ロング・グッドバイ/〜最終話

脚本:渡辺あや 演出:堀切園健太郎

まあなんというか、徹頭徹尾綾野君を美しく撮ったおはなしであった。それが良いとか悪いとかじゃなくて、初回のクレジットで衣装が北村道子さんなことに気づいた時に、「ああそういうドラマね」と思ったというか。

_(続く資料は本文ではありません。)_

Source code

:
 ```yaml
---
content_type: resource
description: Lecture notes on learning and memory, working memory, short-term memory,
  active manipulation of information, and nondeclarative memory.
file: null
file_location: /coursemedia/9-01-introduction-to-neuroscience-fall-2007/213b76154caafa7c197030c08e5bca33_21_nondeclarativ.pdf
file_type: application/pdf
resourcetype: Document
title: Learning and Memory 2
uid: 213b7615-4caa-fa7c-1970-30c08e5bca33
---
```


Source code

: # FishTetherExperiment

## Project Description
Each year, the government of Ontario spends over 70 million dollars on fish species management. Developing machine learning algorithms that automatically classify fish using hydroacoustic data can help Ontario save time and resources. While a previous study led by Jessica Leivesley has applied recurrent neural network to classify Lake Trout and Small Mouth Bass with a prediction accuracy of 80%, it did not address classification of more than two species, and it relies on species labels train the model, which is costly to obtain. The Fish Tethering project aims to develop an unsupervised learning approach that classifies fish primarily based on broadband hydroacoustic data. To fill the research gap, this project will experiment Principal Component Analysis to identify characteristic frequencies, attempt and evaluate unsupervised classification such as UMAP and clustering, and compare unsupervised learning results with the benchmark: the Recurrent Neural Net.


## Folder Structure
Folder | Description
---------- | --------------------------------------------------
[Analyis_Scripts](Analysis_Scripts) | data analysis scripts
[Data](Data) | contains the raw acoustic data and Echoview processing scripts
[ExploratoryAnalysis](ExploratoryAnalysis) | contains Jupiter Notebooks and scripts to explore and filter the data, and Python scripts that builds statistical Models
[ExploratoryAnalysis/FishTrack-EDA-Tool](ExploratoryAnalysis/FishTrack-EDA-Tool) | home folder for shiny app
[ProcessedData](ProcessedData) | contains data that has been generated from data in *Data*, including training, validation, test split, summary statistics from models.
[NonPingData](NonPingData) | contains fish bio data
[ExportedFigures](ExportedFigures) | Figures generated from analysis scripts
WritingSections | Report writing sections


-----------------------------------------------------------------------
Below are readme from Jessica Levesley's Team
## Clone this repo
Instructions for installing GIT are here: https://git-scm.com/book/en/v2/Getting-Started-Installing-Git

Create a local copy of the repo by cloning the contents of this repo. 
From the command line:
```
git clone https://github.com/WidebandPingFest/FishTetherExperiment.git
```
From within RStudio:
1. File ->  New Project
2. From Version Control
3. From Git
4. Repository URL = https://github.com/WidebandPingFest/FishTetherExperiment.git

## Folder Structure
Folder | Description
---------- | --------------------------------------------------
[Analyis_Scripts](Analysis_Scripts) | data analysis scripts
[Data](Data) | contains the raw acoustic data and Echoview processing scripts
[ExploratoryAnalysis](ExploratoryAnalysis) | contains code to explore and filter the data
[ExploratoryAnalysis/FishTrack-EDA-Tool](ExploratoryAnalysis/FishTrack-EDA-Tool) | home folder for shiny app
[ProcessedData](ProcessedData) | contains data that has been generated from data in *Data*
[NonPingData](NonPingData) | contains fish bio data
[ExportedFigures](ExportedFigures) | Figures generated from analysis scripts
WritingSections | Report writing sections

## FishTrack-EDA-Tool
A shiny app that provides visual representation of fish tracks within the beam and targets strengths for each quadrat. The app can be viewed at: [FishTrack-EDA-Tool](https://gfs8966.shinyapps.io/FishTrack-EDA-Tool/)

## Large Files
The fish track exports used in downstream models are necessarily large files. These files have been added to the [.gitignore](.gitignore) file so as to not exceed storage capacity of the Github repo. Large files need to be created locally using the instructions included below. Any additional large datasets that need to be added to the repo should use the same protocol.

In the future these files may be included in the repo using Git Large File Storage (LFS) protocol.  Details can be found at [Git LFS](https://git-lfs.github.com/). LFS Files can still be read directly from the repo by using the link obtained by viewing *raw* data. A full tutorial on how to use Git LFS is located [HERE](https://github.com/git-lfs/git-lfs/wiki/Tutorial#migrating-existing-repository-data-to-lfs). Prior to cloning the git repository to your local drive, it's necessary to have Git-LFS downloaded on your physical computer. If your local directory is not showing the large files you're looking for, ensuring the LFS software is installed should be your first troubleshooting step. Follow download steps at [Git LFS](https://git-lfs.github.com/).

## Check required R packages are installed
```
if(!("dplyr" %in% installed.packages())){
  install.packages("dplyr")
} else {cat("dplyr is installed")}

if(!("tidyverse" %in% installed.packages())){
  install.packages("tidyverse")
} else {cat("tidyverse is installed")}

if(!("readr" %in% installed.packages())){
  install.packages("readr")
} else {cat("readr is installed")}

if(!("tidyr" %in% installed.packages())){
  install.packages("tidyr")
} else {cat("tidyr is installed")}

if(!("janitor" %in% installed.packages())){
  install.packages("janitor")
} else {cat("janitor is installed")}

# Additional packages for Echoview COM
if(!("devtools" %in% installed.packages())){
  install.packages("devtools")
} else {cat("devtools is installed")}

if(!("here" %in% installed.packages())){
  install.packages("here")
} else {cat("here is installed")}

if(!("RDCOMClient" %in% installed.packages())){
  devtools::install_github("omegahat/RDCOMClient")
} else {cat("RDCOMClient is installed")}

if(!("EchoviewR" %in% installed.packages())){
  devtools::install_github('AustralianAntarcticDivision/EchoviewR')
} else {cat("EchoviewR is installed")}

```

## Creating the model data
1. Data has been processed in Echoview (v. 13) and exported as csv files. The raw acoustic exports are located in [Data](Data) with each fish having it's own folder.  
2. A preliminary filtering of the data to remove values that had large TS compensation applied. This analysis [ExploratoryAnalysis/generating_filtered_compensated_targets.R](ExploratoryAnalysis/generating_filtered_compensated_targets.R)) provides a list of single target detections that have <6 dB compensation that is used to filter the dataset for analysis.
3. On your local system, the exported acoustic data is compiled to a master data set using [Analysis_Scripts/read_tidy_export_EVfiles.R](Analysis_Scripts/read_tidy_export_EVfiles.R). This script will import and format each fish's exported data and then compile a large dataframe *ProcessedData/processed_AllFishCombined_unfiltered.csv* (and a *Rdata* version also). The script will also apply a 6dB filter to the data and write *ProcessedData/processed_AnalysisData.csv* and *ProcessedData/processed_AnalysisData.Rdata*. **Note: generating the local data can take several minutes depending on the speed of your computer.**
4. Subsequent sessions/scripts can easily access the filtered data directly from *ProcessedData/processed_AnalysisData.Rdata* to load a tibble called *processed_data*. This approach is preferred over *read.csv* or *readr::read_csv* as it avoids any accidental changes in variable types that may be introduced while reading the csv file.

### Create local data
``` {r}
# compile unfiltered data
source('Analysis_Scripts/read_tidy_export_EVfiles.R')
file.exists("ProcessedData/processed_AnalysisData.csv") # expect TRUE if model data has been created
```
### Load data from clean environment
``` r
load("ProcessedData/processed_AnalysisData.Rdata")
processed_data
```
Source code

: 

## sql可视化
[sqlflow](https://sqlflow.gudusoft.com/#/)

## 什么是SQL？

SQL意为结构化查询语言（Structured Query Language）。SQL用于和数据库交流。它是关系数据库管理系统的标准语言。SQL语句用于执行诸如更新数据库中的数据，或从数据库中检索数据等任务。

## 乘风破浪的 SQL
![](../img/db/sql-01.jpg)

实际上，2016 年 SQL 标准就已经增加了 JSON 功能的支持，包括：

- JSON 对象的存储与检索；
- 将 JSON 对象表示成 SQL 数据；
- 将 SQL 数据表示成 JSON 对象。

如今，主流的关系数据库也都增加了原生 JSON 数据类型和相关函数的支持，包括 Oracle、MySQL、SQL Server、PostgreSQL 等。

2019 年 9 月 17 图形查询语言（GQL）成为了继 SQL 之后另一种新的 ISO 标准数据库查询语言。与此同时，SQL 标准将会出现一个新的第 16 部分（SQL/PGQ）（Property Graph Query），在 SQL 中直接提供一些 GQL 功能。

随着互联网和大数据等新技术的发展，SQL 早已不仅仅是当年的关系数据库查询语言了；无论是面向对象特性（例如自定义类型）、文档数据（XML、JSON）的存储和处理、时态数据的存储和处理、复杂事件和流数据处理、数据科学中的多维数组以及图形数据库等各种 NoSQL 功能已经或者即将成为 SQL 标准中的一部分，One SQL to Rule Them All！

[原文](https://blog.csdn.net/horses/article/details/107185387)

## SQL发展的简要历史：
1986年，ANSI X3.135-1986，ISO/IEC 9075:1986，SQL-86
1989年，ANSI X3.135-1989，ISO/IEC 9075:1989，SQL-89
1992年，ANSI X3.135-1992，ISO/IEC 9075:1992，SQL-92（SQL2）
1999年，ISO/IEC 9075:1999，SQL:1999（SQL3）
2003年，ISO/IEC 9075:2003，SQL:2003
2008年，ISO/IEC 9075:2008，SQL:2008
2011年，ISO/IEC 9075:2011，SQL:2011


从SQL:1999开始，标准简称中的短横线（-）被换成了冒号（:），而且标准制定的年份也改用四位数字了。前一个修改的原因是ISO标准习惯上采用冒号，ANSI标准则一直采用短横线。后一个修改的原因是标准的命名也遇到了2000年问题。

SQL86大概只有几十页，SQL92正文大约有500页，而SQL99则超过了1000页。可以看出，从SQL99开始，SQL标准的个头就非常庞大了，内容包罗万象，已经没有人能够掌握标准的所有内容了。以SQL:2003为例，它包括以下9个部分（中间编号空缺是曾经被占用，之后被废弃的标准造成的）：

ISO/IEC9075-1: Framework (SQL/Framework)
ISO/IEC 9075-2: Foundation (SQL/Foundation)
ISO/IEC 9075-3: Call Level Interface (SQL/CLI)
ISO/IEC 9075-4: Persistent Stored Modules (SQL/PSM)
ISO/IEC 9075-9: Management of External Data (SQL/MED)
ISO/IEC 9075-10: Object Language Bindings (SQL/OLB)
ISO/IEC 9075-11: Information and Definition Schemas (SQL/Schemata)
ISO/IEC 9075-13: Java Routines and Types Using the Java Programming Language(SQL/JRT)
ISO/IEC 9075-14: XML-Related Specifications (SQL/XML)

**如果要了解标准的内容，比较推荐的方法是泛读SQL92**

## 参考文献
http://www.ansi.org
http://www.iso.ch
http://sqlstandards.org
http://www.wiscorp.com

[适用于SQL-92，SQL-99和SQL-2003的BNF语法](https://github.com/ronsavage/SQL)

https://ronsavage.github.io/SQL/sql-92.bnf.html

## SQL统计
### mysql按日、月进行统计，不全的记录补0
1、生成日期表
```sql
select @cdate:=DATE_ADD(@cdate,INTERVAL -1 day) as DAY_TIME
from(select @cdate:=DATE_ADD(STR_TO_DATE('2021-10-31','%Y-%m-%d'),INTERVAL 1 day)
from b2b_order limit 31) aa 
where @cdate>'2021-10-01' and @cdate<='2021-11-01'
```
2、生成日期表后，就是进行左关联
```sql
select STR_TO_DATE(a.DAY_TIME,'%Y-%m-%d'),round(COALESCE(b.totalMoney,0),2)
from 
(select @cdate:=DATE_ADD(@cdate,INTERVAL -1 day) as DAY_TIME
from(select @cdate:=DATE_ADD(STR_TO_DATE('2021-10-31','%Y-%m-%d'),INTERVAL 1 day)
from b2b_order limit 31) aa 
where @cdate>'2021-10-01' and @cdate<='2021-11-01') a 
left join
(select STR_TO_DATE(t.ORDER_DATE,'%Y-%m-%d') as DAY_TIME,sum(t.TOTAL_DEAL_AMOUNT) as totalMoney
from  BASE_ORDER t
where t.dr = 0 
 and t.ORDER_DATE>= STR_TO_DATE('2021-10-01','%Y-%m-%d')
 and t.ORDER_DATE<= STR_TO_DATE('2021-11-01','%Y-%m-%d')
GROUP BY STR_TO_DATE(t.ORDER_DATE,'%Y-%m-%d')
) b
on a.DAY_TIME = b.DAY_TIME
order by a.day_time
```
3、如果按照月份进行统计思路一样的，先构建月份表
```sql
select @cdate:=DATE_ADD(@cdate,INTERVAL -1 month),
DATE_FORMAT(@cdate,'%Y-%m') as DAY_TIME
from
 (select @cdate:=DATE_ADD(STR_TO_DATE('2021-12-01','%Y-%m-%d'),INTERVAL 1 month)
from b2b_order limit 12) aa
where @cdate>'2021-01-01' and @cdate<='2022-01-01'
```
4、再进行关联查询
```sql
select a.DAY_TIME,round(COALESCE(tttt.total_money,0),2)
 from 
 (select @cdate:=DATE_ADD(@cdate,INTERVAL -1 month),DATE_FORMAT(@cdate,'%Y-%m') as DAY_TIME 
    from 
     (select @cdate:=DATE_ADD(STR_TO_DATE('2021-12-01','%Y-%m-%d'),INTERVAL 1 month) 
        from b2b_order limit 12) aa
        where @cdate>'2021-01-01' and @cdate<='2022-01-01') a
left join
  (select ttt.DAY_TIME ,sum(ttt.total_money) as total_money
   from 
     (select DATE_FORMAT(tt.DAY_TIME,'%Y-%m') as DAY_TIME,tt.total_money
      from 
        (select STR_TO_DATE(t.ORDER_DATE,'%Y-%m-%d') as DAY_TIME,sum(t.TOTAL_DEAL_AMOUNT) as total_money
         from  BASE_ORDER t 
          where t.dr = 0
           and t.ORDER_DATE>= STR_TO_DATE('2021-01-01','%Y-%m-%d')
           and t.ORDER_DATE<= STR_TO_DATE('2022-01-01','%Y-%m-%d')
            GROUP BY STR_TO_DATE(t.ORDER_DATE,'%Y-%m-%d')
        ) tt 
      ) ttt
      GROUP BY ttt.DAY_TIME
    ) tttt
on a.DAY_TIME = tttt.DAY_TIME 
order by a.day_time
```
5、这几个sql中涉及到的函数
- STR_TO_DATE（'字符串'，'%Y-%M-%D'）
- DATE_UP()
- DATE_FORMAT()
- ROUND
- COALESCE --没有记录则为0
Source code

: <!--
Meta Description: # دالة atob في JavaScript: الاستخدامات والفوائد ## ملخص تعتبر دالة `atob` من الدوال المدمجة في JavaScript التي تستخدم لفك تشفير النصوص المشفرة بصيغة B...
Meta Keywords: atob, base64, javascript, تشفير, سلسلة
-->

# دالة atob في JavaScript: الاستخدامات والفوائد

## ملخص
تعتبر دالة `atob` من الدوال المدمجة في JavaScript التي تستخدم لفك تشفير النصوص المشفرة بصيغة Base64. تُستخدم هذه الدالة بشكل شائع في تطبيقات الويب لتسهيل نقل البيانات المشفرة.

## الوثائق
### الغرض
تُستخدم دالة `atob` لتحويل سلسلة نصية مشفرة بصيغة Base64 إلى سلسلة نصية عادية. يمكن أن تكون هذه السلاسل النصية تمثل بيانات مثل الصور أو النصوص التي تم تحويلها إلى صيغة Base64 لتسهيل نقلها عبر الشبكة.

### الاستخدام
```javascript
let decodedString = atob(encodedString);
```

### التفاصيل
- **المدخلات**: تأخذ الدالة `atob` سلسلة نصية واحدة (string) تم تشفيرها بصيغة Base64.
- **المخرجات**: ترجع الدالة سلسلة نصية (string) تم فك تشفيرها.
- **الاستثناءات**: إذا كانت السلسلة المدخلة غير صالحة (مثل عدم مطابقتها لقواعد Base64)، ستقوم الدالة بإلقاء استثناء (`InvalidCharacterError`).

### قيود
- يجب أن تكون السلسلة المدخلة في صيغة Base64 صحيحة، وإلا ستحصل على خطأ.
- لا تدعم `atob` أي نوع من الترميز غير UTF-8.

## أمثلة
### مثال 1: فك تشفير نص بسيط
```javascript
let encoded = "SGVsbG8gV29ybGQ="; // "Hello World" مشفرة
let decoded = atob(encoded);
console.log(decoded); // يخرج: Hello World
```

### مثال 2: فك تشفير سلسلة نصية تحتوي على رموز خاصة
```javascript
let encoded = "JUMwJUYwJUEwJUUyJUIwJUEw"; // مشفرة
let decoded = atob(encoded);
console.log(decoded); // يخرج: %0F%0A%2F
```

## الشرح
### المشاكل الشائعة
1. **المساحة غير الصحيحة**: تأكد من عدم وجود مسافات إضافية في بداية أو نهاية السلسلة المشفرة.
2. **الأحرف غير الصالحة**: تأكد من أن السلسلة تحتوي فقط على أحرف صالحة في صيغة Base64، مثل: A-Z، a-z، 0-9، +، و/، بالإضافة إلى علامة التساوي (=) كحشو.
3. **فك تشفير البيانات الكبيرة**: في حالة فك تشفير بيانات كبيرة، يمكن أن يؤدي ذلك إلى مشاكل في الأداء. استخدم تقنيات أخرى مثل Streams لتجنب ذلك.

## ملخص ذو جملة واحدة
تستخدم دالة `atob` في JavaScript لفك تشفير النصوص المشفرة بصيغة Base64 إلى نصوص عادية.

なんつうかさ。登場人物に共感できないのは結局1話の時点で、磐二(浅野忠信)は保(綾野剛)を呼び止めなかったじゃないかと思っちゃうからです。死んだ保の無実を信じることはできても、共に生きて保の生の指針になることはしない、その真意がどこにあるのかは分からないけど(たとえそういう生き方をすることで保が危険な目に遭うことを畏れたんだとしても)、事実として磐二に見捨てられて美しい生き方をあきらめた保と、その無実を信じる磐二の今更何の意味もない思い入れのはなしだからこそ、このはなしはあくまでも美しいんだなと思うし、美しいだけのはなしは観賞用だよねってはなし。
でも観賞用で悪いかっつったらそんなことはなく、原田保の美しさこそが人生をあきらめた男の不幸の本質を現していたと思う。ほんとこういう綾野君は見ててほれぼれするよ。